Baldinger and the NFL didn’t not immediately respond to a request for comment.

Back in 2010, Baldinger admitted that he once intentially broke the ankle of Eric Swann, a defensive tackle on the then-NFC East rival Phoenix Cardinals, after claiming the defender went after his knee during the first game of the 1993 season. 

“It was so well crafted that you couldn’t really see my intent. It was just a legal chop-block, but I made sure to work with the center and the tackle to make sure the high-low was in effect,” Baldinger told The Fanatic host Mike Missanelli back in 2010. “I had talked about it and actually had a game-plan for it, and I’m actually pretty proud of it because he was a dirtiest player that ever played the game.”

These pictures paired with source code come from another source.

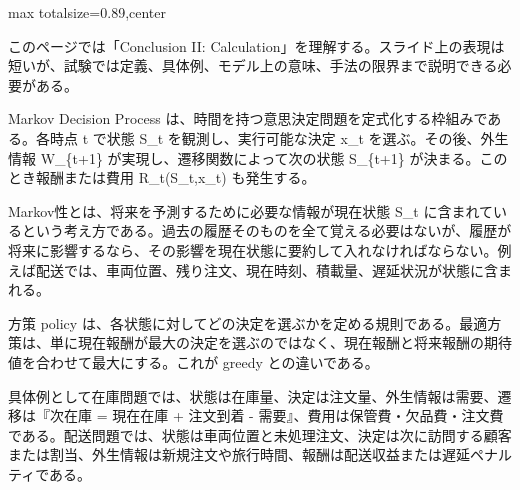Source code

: \begin{minipage}[t]{0.58\textwidth}
\begin{adjustbox}{max totalsize={\textwidth}{0.89\textheight},center}
\begin{minipage}{\textwidth}\scriptsize
{}このページでは「Conclusion II: Calculation」を理解する。スライド上の表現は短いが、試験では定義、具体例、モデル上の意味、手法の限界まで説明できる必要がある。\par
Markov Decision Process は、時間を持つ意思決定問題を定式化する枠組みである。各時点 t で状態 S\_t を観測し、実行可能な決定 x\_t を選ぶ。その後、外生情報 W\_\{t+1\} が実現し、遷移関数によって次の状態 S\_\{t+1\} が決まる。このとき報酬または費用 R\_t(S\_t,x\_t) も発生する。\par
Markov性とは、将来を予測するために必要な情報が現在状態 S\_t に含まれているという考え方である。過去の履歴そのものを全て覚える必要はないが、履歴が将来に影響するなら、その影響を現在状態に要約して入れなければならない。例えば配送では、車両位置、残り注文、現在時刻、積載量、遅延状況が状態に含まれる。\par
方策 policy は、各状態に対してどの決定を選ぶかを定める規則である。最適方策は、単に現在報酬が最大の決定を選ぶのではなく、現在報酬と将来報酬の期待値を合わせて最大にする。これが greedy との違いである。\par
具体例として在庫問題では、状態は在庫量、決定は注文量、外生情報は需要、遷移は『次在庫 = 現在在庫 + 注文到着 - 需要』、費用は保管費・欠品費・注文費である。配送問題では、状態は車両位置と未処理注文、決定は次に訪問する顧客または割当、外生情報は新規注文や旅行時間、報酬は配送収益または遅延ペナルティである。\par

\end{minipage}
\end{adjustbox}
\end{minipage}
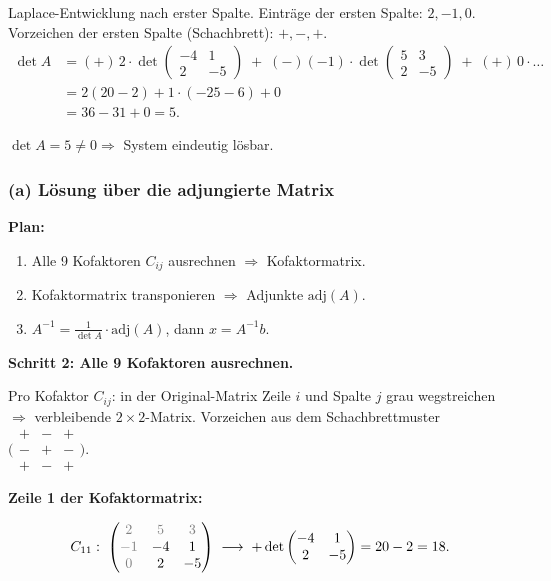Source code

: \documentclass[a4paper,12pt]{article}
\begin{document}
Laplace-Entwicklung nach erster Spalte. Eintr\"age der ersten Spalte: $2, -1, 0$. Vorzeichen der ersten Spalte (Schachbrett): $+, -, +$.
\begin{align*}
\det A &= (+)\,2 \cdot \det \begin{pmatrix} -4 & 1 \\ 2 & -5 \end{pmatrix} \;+\; (-)(-1) \cdot \det \begin{pmatrix} 5 & 3 \\ 2 & -5 \end{pmatrix} \;+\; (+)\,0 \cdot \dots \\
&= 2(20 - 2) + 1 \cdot (-25 - 6) + 0 \\
&= 36 - 31 + 0 = 5.
\end{align*}

$\det A = 5 \neq 0 \Rightarrow$ System eindeutig l\"osbar.

\subsubsection*{(a) L\"osung \"uber die adjungierte Matrix}

\textbf{Plan:}
\begin{enumerate}[leftmargin=*, nosep]
    \item Alle 9 Kofaktoren $C_{ij}$ ausrechnen $\Rightarrow$ Kofaktormatrix.
    \item Kofaktormatrix transponieren $\Rightarrow$ Adjunkte $\text{adj}(A)$.
    \item $A^{-1} = \tfrac{1}{\det A} \cdot \text{adj}(A)$, dann $x = A^{-1} b$.
\end{enumerate}

\textbf{Schritt 2: Alle 9 Kofaktoren ausrechnen.}

Pro Kofaktor $C_{ij}$: in der Original-Matrix Zeile $i$ und Spalte $j$ grau wegstreichen $\Rightarrow$ verbleibende $2\times 2$-Matrix. Vorzeichen aus dem Schachbrettmuster $\bigl(\begin{smallmatrix} + & - & + \\ - & + & - \\ + & - & + \end{smallmatrix}\bigr)$.

\textbf{Zeile 1 der Kofaktormatrix:}

\[
C_{11}: \;
\begin{pmatrix}
\color{gray}2 & \color{gray}5 & \color{gray}3 \\
\color{gray}{-1} & -4 & 1 \\
\color{gray}0 & 2 & -5
\end{pmatrix}
\;\longrightarrow\;
+\det \begin{pmatrix} -4 & 1 \\ 2 & -5 \end{pmatrix} = 20 - 2 = 18.
\]
\end{document}
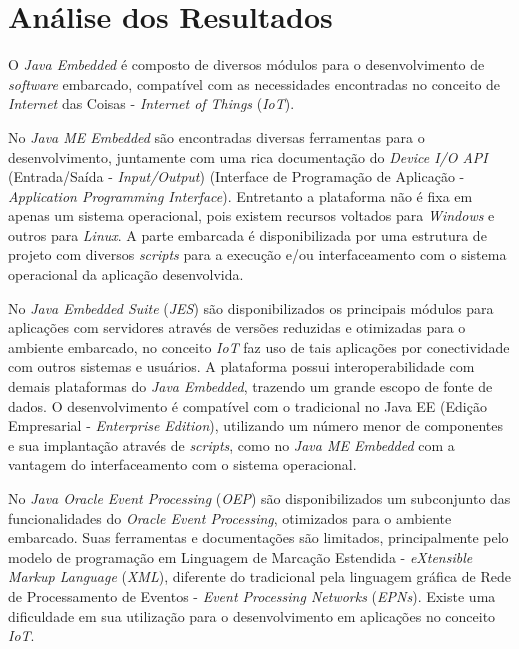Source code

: %

\chapter{Análise dos Resultados}

O \textit{Java Embedded} é composto de diversos módulos para o desenvolvimento
de \textit{software} embarcado, compatível com as necessidades encontradas no
conceito de \textit{Internet} das Coisas - \textit{Internet of Things}
(\textit{IoT}).

No \textit{Java ME Embedded} são encontradas diversas ferramentas para o
desenvolvimento, juntamente com uma rica documentação do \textit{Device I/O
  API} (Entrada/Saída - \textit{Input/Output}) (Interface de Programação de
Aplicação - \textit{Application Programming Interface}). Entretanto a
plataforma não é fixa em apenas um sistema operacional, pois existem recursos
voltados para \textit{Windows} e outros para \textit{Linux}. A parte embarcada
é disponibilizada por uma estrutura de projeto com diversos \textit{scripts}
para a execução e/ou interfaceamento com o sistema operacional da aplicação
desenvolvida.

No \textit{Java Embedded Suite} (\textit{JES}) são disponibilizados os
principais módulos para aplicações com servidores através de versões reduzidas
e otimizadas para o ambiente embarcado, no conceito \textit{IoT} faz uso de
tais aplicações por conectividade com outros sistemas e usuários. A plataforma
possui interoperabilidade com demais plataformas do \textit{Java Embedded},
trazendo um grande escopo de fonte de dados. O desenvolvimento é compatível com
o tradicional no Java EE (Edição Empresarial - \textit{Enterprise Edition}),
utilizando um número menor de componentes e sua implantação através de
\textit{scripts}, como no \textit{Java ME Embedded} com a vantagem do
interfaceamento com o sistema operacional.

No \textit{Java Oracle Event Processing} (\textit{OEP}) são disponibilizados um
subconjunto das funcionalidades do \textit{Oracle Event Processing}, otimizados
para o ambiente embarcado. Suas ferramentas e documentações são limitados,
principalmente pelo modelo de programação em Linguagem de Marcação Estendida -
\textit{eXtensible Markup Language} (\textit{XML}), diferente do tradicional
pela linguagem gráfica de Rede de Processamento de Eventos - \textit{Event
    Processing Networks} (\textit{EPNs}). Existe uma dificuldade em sua
utilização para o desenvolvimento em aplicações no conceito \textit{IoT}.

Former Rams and Washington linebacker London Fletcher, who is an NFL analyst for CBS Sports, was among the critics to pounce on Baldinger’s comments, calling them reckless:

The idea of a team offering a bounty for intentionally injuring a player has recently reappeared in the news after Hall of Fame quarterback Brett Favre revealed that during his time with the Vikings, Minnesota instituted their own bounty program in 2009.

“It was part of the culture,” Artis Hicks, a Minnesota offensive lineman, told author Jeff Pearlman in his autobiography of Favre. “I had coaches start a pot and all the veterans put in an extra $100, $200, and if you hurt someone special, you get the money. There was a bottom line, and I think we all bought in: you’re there to win, and if taking out the other team’s best player helps you win, hey, it’s nothing personal. Just business.”

Baldinger played 11 seasons in the NFL. In addition to his time in Philadelphia, Baldinger also spent time playing for the Cowboys, Bill and Colts. In addition to his role as an analyst for the NFL Network, he is a regular contributor on The Fanatic.